Citing Idi Amin as a suitable replacement (apparently because he would be easy to manipulate), the ball was set rolling towards 1971. A Commonwealth Summit held in Singapore in January 1971, and attended by Obote, became an opportunity for streamlining the coup plot. The most controversial issue at the Conference was the British sale of arms to South Africa.
In 1963 the United Nations Security Council passed a resolution calling on member states “to cease forthwith the sale and shipment of arms, ammunition of all types and military vehicles to abstained South Africa,” explains Hutton etal in How the West Established Idi Amin and Kept Him There.
Although Britain had abstained at the time of the passage of the resolution, the Labour Party government led by Harold Wilson that came to power in 1964, undertook to implement it. However, later when Labour lost the elections to the Conservatives, the new Prime Minister, Edward Heath resumed British arms sale to South Africa. This outraged the progressive elements in Africa.

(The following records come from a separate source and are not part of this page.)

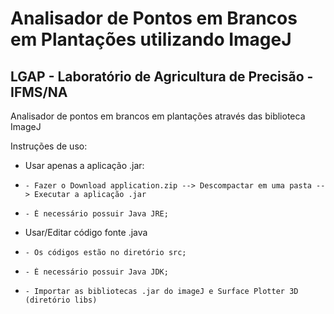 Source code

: # Analisador de Pontos em Brancos em Plantações utilizando ImageJ

<h2> LGAP - Laboratório de Agricultura de Precisão -IFMS/NA </h2>
Analisador de pontos em brancos em plantações através das biblioteca ImageJ

Instruções de uso:
* Usar apenas a aplicação .jar:
*     - Fazer o Download application.zip --> Descompactar em uma pasta --> Executar a aplicação .jar
*     - É necessário possuir Java JRE;
* Usar/Editar código fonte .java
*     - Os códigos estão no diretório src; 
*     - É necessário possuir Java JDK;
*     - Importar as bibliotecas .jar do imageJ e Surface Plotter 3D (diretório libs)
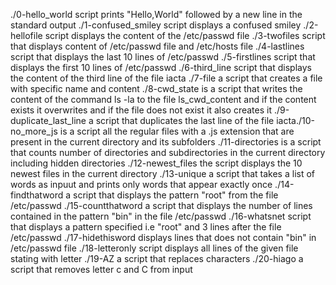 ./0-hello_world script prints "Hello,World" followed by a new line in the standard output
./1-confused_smiley script displays a confused smiley
./2-hellofile script displays the content of the /etc/passwd file
./3-twofiles script that displays content of /etc/passwd file and /etc/hosts file
./4-lastlines script that displays the last 10 lines of /etc/passwd
./5-firstlines script that displays the first 10 lines of /etc/passwd
./6-third_line script that displays the content of the third line of the file iacta
./7-file a script that creates a file with specific name and content
./8-cwd_state is a script that writes the content of the command ls -la to the file ls_cwd_content and if the content exists it overwrites and if the file does not exist it also creates it
./9-duplicate_last_line a script that duplicates the last line of the file iacta./10-no_more_js is  a script all the regular files with a .js extension that are present in the current directory and its subfolders
./11-directories is a script that counts number of directories and subdirectories in the current directory including hidden directories
./12-newest_files the script displays the 10 newest files in the current directory
./13-unique a script that takes a list of words as inpuut and prints only words that appear exactly once
./14-findthatword a script that displays the pattern "root" from the file /etc/passwd
./15-countthatword a script that displays the number of lines contained in the pattern "bin" in the file /etc/passwd
./16-whatsnet script that displays a pattern specified i.e "root" and 3 lines after the file /etc/passwd
./17-hidethisword displays lines that does not contain "bin" in /etc/passwd file
./18-letteronly script displays all lines of the given file stating with letter
./19-AZ a script that replaces characters
./20-hiago a script that removes letter c and C from input


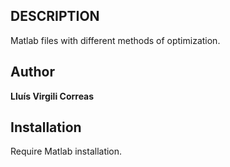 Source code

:## DESCRIPTION

Matlab files with different methods of optimization.

## Author

**Lluís Virgili Correas**

## Installation

Require Matlab installation.
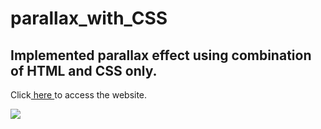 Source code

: # parallax_with_CSS

## Implemented parallax effect using combination of HTML and CSS only.<br>
Click<a href="http://dswami.freevar.com/trojan_check_3.html"> here </a> to access the website.<br>

<img src="http://dswami.freevar.com/git_icons/csci571_hw1.gif"><br>



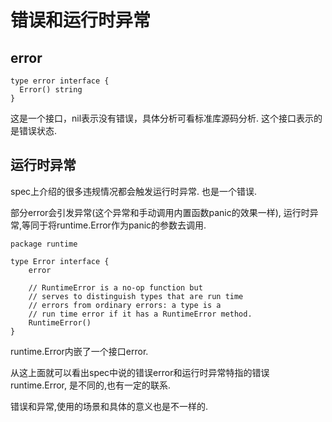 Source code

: # 错误和运行时异常

## error

    type error interface {
      Error() string
    }

这是一个接口，nil表示没有错误，具体分析可看标准库源码分析.
这个接口表示的是错误状态.

## 运行时异常

spec上介绍的很多违规情况都会触发运行时异常.
也是一个错误.

部分error会引发异常(这个异常和手动调用内置函数panic的效果一样),
运行时异常,等同于将runtime.Error作为panic的参数去调用.

    package runtime

    type Error interface {
        error

        // RuntimeError is a no-op function but
        // serves to distinguish types that are run time
        // errors from ordinary errors: a type is a
        // run time error if it has a RuntimeError method.
        RuntimeError()
    }

runtime.Error内嵌了一个接口error.

从这上面就可以看出spec中说的错误error和运行时异常特指的错误runtime.Error,
是不同的,也有一定的联系.

错误和异常,使用的场景和具体的意义也是不一样的.
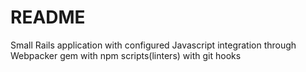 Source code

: # README

Small Rails application with configured Javascript integration through Webpacker gem with npm scripts(linters) with git hooks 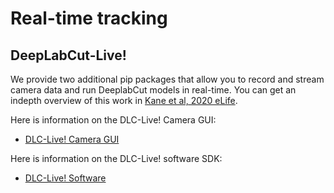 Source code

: # Real-time tracking
## DeepLabCut-Live!

We provide two additional pip packages that allow you to record and stream camera data and run DeeplabCut models in real-time.
You can get an indepth overview of this work in [Kane et al, 2020 eLife](https://elifesciences.org/articles/61909).

Here is information on the DLC-Live! Camera GUI:

- [DLC-Live! Camera GUI](https://github.com/DeepLabCut/DeepLabCut-live-GUI)

Here is information on the DLC-Live! software SDK:

- [DLC-Live! Software](https://github.com/DeepLabCut/DeepLabCut-live)
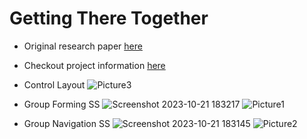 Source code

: # Getting There Together

- Original research paper [here](https://github.com/kingdomax/getting-there-together/blob/master/getting-there-together.pdf)
- Checkout project information [here](https://github.com/kingdomax/getting-there-together/blob/master/getting-there-together.pptx)

- Control Layout
![Picture3](https://github.com/user-attachments/assets/5a0b82c3-f1f1-4a1b-9fcb-0c1dd0ab9642)

- Group Forming SS
![Screenshot 2023-10-21 183217](https://github.com/kingdomax/getting-there-together/assets/6430428/11441f24-5220-40e3-ad0e-d4eeb3dfdb96)
![Picture1](https://github.com/user-attachments/assets/d96c1908-e8dd-468a-b09c-7b1071e8ad10)

- Group Navigation SS
![Screenshot 2023-10-21 183145](https://github.com/kingdomax/getting-there-together/assets/6430428/b5fe8ede-6fa2-4bdd-979b-11c9a8ec1fd6)
![Picture2](https://github.com/user-attachments/assets/778fc51b-c973-435a-8dd3-4aa67d9b7d6b)
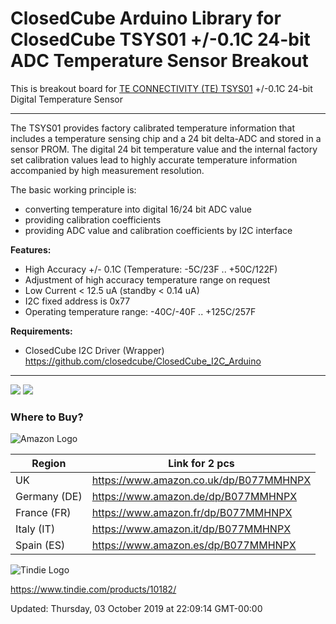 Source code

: ClosedCube Arduino Library for
ClosedCube TSYS01 +/-0.1C 24-bit ADC Temperature Sensor Breakout
=================================================================

This is breakout board for [TE CONNECTIVITY (TE) TSYS01](http://www.te.com/usa-en/product-G-NICO-018.html) +/-0.1C 24-bit Digital Temperature Sensor 

---

The TSYS01 provides factory calibrated temperature information that includes a temperature sensing chip and a 24 bit delta-ADC and stored in a sensor PROM.
The digital 24 bit temperature value and the internal factory set calibration values lead to highly accurate temperature information accompanied by high measurement resolution.

The basic working principle is:

 - converting temperature into digital 16/24 bit ADC value
 - providing calibration coefficients
 - providing ADC value and calibration coefficients by I2C interface

**Features:**

 - High Accuracy +/- 0.1C (Temperature: -5C/23F .. +50C/122F)
 - Adjustment of high accuracy temperature range on request
 - Low Current < 12.5 uA (standby < 0.14 uA)
 - I2C fixed address is 0x77
 - Operating temperature range: -40C/-40F .. +125C/257F

**Requirements:**

- ClosedCube I2C Driver (Wrapper) https://github.com/closedcube/ClosedCube_I2C_Arduino

---

![](https://images.closedcube.uk/B018_TSYS01/ClosedCube_B018_TSYS01_GitHub1.jpg)
![](https://images.closedcube.uk/B018_TSYS01/ClosedCube_B018_TSYS01_GitHub2.jpg)


### Where to Buy?

![Amazon Logo](https://images.closedcube.uk/logo/github/amazon.png)

| Region  | Link for 2 pcs | 
| ------------- | ------------- | 
| UK | https://www.amazon.co.uk/dp/B077MMHNPX | 
| Germany (DE) | https://www.amazon.de/dp/B077MMHNPX |
| France (FR) | https://www.amazon.fr/dp/B077MMHNPX | 
| Italy (IT) | https://www.amazon.it/dp/B077MMHNPX | 
| Spain (ES) | https://www.amazon.es/dp/B077MMHNPX |


![Tindie Logo](https://images.closedcube.uk/logo/github/tindie.png)

https://www.tindie.com/products/10182/



   





Updated: Thursday, 03 October 2019 at 22:09:14 GMT-00:00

Obote, for one, was vocal, and soon emerged as the most outspoken African leader against this reversal of policy. When a number of very respected African heads of State threatened to pull out of the Commonwealth, Premier Heath saw this as a “test of the virility of British foreign policy in Africa.” says Hutton etal.
The occasion for this test was the Commonwealth Prime Ministers conference scheduled for January 1971. Due to the unease at home, Obote had twice declined to attend the conference. Presidents Kenneth Kaunda and Julius Nyerere pleaded with him to attend. The Cabinet in Uganda also voted that he should go to Singapore.
When at one point in the conference Obote put Britain in a tight corner about the arms sale to South Africa, Prime Minister Heath retorted with a sadistic remark: “I wonder how many of you will be allowed to return to your own countries from this conference,” D. Hebditch and K. Connor recount in their book How to Stage a Military Coup: From Planning to Execution.
(It was to take Obote eight long years before he could go back to Uganda.) There is no doubt Obote’s departure to Singapore for the Commonwealth Conference presented the coup makers with a very unexpected opportunity. With him away, they could organise the coup with greater ease.
They zeroed on assassinating him as he arrived at Entebbe airport. However, when the coup makers suspected the plot had leaked, they changed plans and went out for a coup.
To execute the coup, they moved the men Barnard had been training in southern Sudan in lorries and buses supplied by a company partly owned by Defence Minister Felix Onama to a camp near Bombo. These were troops which it seems, were to help Amin seize power after Obote had been assassinated.
The same troops surrounded Parliament and took control of the Radio Uganda as well. In short, Barnard’s plans went very smoothly. There was a national broadcast announcing Idi Amin’s self-elevation to head of state. The broadcast laid out what it called 18-points why the Obote government had been overthrown.
These developments alarmed Richard Slater, the British High Commissioner and he rushed to Amin’s office to inquire. When he got there, he found, as Hebditch and Connor recount, the Israeli Defence Attache in Kampala, Col. Bar-Lev “with his feet metaphorically on the generals’ desk”. After all the two were old pals.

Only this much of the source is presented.